New guidelines on obesity management bring attention to a major public health problem and offer a cautious approach to riskier treatments.

In 2003, the U.S. Preventive Services Task Force recommended that clinicians screen all adults for obesity (body-mass index, >30) and offer intensive behavioral counseling to obese adults (Journal Watch Dec 30 2003). The American College of Physicians now has published guidelines on the management of obesity. They recommend the following:

  • Assess comorbid conditions (e.g., hypertension, diabetes).
  • Determine patients' goals and time frames for achieving them. Goals might be focused on weight loss or on intermediate outcomes, such as blood pressure and blood glucose control.
  • Provide counseling on weight loss, diet, and physical activity.
  • Discuss the use of medications (bupropion, diethylpropion, fluoxetine, orlistat, phentermine, sibutramine) with patients who are not meeting their goals through diet and exercise alone. Discuss the modest benefits typically achieved with such drugs (<5 kg loss at 1 year), known risks, lack of long-term safety data, and temporary nature of the weight loss.
  • Consider surgery for patients with BMIs ≥40 in whom adequate exercise and diet programs are failing and who have obesity-related comorbidity. Review with them the possible adverse effects of surgery (e.g., gall bladder disease, malabsorption, need for reoperation), as well as the lack of outcome data on these procedures: No randomized trials have been done to compare surgical versus nonsurgical treatment, surgery has no proven benefit in terms of mortality or cardiovascular morbidity, and no single procedure has been proven to be better than another.
  • Refer patients who choose surgery to experienced surgeons at high-volume centers.

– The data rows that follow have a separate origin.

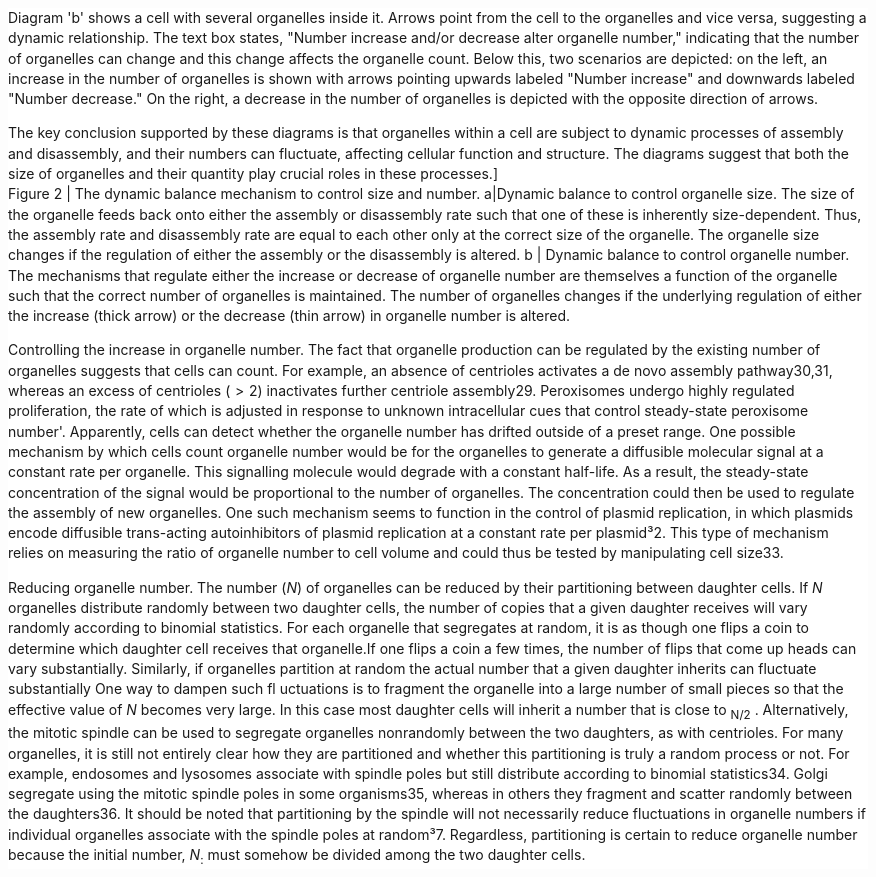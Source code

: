 Diagram 'b' shows a cell with several organelles inside it. Arrows point from the cell to the organelles and vice versa, suggesting a dynamic relationship. The text box states, "Number increase and/or decrease alter organelle number," indicating that the number of organelles can change and this change affects the organelle count. Below this, two scenarios are depicted: on the left, an increase in the number of organelles is shown with arrows pointing upwards labeled "Number increase" and downwards labeled "Number decrease." On the right, a decrease in the number of organelles is depicted with the opposite direction of arrows.

The key conclusion supported by these diagrams is that organelles within a cell are subject to dynamic processes of assembly and disassembly, and their numbers can fluctuate, affecting cellular function and structure. The diagrams suggest that both the size of organelles and their quantity play crucial roles in these processes.]  
Figure 2 | The dynamic balance mechanism to control size and number. a|Dynamic balance to control organelle size. The size of the organelle feeds back onto either the assembly or disassembly rate such that one of these is inherently size-dependent. Thus, the assembly rate and disassembly rate are equal to each other only at the correct size of the organelle. The organelle size changes if the regulation of either the assembly or the disassembly is altered. b | Dynamic balance to control organelle number. The mechanisms that regulate either the increase or decrease of organelle number are themselves a function of the organelle such that the correct number of organelles is maintained. The number of organelles changes if the underlying regulation of either the increase (thick arrow) or the decrease (thin arrow) in organelle number is altered.

Controlling the increase in organelle number. The fact that organelle production can be regulated by the existing number of organelles suggests that cells can count. For example, an absence of centrioles activates a de novo assembly pathway30,31, whereas an excess of centrioles $( > 2 )$ inactivates further centriole assembly29. Peroxisomes undergo highly regulated proliferation, the rate of which is adjusted in response to unknown intracellular cues that control steady-state peroxisome number'. Apparently, cells can detect whether the organelle number has drifted outside of a preset range. One possible mechanism by which cells count organelle number would be for the organelles to generate a diffusible molecular signal at a constant rate per organelle. This signalling molecule would degrade with a constant half-life. As a result, the steady-state concentration of the signal would be proportional to the number of organelles. The concentration could then be used to regulate the assembly of new organelles. One such mechanism seems to function in the control of plasmid replication, in which plasmids encode diffusible trans-acting autoinhibitors of plasmid replication at a constant rate per plasmid³2. This type of mechanism relies on measuring the ratio of organelle number to cell volume and could thus be tested by manipulating cell size33.

Reducing organelle number. The number $( N )$ of organelles can be reduced by their partitioning between daughter cells. If $N$ organelles distribute randomly between two daughter cells, the number of copies that a given daughter receives will vary randomly according to binomial statistics. For each organelle that segregates at random, it is as though one flips a coin to determine which daughter cell receives that organelle.If one flips a coin a few times, the number of flips that come up heads can vary substantially. Similarly, if organelles partition at random the actual number that a given daughter inherits can fluctuate substantially One way to dampen such fl uctuations is to fragment the organelle into a large number of small pieces so that the effective value of $N$ becomes very large. In this case most daughter cells will inherit a number that is close to $_ { \mathrm { N } / 2 }$ . Alternatively, the mitotic spindle can be used to segregate organelles nonrandomly between the two daughters, as with centrioles. For many organelles, it is still not entirely clear how they are partitioned and whether this partitioning is truly a random process or not. For example, endosomes and lysosomes associate with spindle poles but still distribute according to binomial statistics34. Golgi segregate using the mitotic spindle poles in some organisms35, whereas in others they fragment and scatter randomly between the daughters36. It should be noted that partitioning by the spindle will not necessarily reduce fluctuations in organelle numbers if individual organelles associate with the spindle poles at random³7. Regardless, partitioning is certain to reduce organelle number because the initial number, $N _ { : }$ must somehow be divided among the two daughter cells.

Comment: These guidelines (and the underlying evidence reviews) bring attention to a major public health problem and offer a cautious approach to riskier treatments. Clearly, more work should be done to prevent obesity, so that these management guidelines are less necessary.

— Richard Saitz, MD, MPH, FACP, FASAM

Published in Journal Watch General Medicine April 26, 2005

Citation(s):

Snow V et al. Pharmacologic and surgical management of obesity in primary care: A clinical practice guideline from the American College of Physicians. Ann Intern Med 2005 Apr 5; 142:525-31.

Li Z et al. Meta-analysis: Pharmacologic treatment of obesity. Ann Intern Med 2005 Apr 5; 142:532-46.

Maggard MA et al. Meta-analysis: Surgical treatment of obesity. Ann Intern Med 2005 Apr 5; 142:547-59.